Source texts of formatted documents
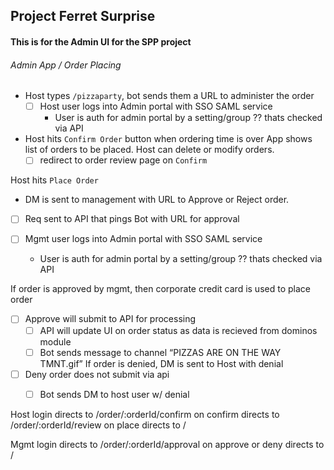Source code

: ## Project Ferret Surprise
#### This is for the Admin UI for the SPP project

###### Admin App / Order Placing
* Host types `/pizzaparty`, bot sends them a URL to administer the order
  * [ ] Host user logs into Admin portal with SSO SAML service
    * User is auth for admin portal by a setting/group ?? thats checked via API

* Host hits `Confirm Order` button when ordering time is over
  App shows list of orders to be placed. Host can delete or modify orders.
  * [ ] redirect to order review page on `Confirm`

Host hits `Place Order`
  * DM is sent to management with URL to Approve or Reject order.
  * [ ] Req sent to API that pings Bot with URL for approval

* [ ] Mgmt user logs into Admin portal with SSO SAML service
  * User is auth for admin portal by a setting/group ?? thats checked via API

If order is approved by mgmt, then corporate credit card is used to place order
* [ ] Approve will submit to API for processing
  * [ ] API will update UI on order status as data is recieved from dominos module
  * [ ] Bot sends message to channel “PIZZAS ARE ON THE WAY TMNT.gif”
If order is denied, DM is sent to Host with denial
* [ ] Deny order does not submit via api
  * [ ] Bot sends DM  to host user w/ denial



Host login directs to /order/:orderId/confirm
on confirm directs to /order/:orderId/review
on place directs to /

Mgmt login directs to /order/:orderId/approval
on approve or deny directs to /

— Task prompt —
Please write out exactly the line containing "Mgmt login directs" and every line after it through the end of the records, nothing more.

— Reply to the exercise —
Mgmt login directs to /order/:orderId/approval
on approve or deny directs to /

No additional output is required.